CGT et FO appellent à la grève le personnel de la raffinerie Exxon près du Havre

LE HAVRE, 23 mai 2016 (AFP) – Les syndicats CGT et FO de la raffinerie ExxonMobil de Notre-Dame-de-Gravenchon, près du Havre (Seine-Maritime) vont appeler le personnel à la grève dès mardi matin pour mettre à l’arrêt la 3e raffinerie française, a-t-on appris lundi de source syndicale.

« La CGT et FO vont appeler dès demain (mardi) matin dans des assemblées générales le personnel à faire grève pour le retrait de la loi travail », a indiqué à l’AFP Christophe Aubert, secrétaire du syndicat CGT de la raffinerie.

« A chaque quart, à 05H30, 13H30 et 21H30, la grève sera proposée aux personnels », a-t-il précisé.

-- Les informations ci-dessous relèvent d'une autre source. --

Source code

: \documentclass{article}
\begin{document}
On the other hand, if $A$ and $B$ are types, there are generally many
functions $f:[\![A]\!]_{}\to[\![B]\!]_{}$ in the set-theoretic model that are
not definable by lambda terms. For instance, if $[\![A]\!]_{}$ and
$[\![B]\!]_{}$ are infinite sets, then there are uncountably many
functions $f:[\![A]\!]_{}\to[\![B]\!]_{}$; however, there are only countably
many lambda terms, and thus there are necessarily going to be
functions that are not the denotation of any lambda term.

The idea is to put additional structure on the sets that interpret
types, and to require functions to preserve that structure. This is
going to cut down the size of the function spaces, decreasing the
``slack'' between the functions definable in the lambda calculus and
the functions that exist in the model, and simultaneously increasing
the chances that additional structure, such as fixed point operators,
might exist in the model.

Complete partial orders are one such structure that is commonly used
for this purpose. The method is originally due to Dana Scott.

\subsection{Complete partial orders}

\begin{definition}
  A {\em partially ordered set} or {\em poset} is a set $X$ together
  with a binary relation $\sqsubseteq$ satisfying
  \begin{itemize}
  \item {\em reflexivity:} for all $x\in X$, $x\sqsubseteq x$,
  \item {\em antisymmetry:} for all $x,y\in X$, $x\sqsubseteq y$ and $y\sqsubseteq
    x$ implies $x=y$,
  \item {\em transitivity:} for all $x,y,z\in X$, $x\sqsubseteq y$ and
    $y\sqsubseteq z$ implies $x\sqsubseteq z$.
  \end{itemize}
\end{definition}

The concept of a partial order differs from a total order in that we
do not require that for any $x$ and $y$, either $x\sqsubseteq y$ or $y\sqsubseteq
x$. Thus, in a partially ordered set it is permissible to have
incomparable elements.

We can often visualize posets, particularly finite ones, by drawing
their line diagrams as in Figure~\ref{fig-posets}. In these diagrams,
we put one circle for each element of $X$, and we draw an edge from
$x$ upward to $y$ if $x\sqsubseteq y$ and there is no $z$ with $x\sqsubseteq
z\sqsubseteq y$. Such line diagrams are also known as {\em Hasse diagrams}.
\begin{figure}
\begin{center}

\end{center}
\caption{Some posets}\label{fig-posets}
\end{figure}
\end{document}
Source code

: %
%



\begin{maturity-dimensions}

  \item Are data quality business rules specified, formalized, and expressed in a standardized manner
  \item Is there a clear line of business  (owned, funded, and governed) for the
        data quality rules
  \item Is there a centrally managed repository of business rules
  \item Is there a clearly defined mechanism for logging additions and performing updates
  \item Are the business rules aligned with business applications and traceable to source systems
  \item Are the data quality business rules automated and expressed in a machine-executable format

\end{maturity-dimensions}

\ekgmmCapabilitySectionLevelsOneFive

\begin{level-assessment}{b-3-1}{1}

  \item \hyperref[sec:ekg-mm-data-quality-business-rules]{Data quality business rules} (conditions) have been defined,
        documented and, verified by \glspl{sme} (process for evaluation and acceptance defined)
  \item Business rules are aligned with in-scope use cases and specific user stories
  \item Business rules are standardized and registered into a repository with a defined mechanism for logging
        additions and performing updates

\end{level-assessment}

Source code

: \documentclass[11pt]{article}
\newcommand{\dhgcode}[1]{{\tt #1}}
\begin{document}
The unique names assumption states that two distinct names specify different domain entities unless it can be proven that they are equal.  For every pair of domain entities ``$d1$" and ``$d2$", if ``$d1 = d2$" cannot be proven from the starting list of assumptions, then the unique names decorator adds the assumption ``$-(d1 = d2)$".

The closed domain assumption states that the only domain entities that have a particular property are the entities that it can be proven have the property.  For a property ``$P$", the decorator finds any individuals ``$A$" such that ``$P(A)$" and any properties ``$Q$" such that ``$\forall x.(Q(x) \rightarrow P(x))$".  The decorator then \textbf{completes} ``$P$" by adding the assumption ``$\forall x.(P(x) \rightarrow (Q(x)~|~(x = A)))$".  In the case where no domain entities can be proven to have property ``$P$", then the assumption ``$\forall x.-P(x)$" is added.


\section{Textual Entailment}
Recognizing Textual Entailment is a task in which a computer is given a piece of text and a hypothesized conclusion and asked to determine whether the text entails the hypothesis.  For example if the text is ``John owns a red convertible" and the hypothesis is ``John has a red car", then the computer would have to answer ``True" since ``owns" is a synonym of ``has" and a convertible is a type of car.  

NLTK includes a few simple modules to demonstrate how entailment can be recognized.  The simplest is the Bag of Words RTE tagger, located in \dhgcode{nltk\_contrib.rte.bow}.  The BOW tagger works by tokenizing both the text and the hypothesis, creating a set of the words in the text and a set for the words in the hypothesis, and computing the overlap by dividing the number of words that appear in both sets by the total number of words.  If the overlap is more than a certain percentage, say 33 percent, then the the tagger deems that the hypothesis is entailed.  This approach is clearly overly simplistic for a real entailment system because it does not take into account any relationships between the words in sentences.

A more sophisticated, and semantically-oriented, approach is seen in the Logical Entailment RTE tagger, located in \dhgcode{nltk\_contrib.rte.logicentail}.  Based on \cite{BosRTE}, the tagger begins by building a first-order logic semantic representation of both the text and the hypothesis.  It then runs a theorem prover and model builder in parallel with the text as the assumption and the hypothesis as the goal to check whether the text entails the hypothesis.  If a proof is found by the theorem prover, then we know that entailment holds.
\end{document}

Lundi à la mi-journée les deux syndicats grévistes avaient déjà installé une toile de tente en vue d’une consultation du personnel mais ils ont dû la replier sur ordre des gendarmes, appliquant une décision de la préfecture qui ne voulait aucun rassemblement devant la raffinerie, selon M. Aubert.

Dès lundi matin, des forces de l’ordre avaient pris place pour empêcher tout rassemblement de manifestants visant à bloquer l’usine pétrolière.

En l’absence de tout blocage, il y a eu toute la journée de lundi un va-et-vient incessant de camions-citernes entrant et sortant du dépôt de carburants de la raffinerie, ont constaté des journalistes sur place.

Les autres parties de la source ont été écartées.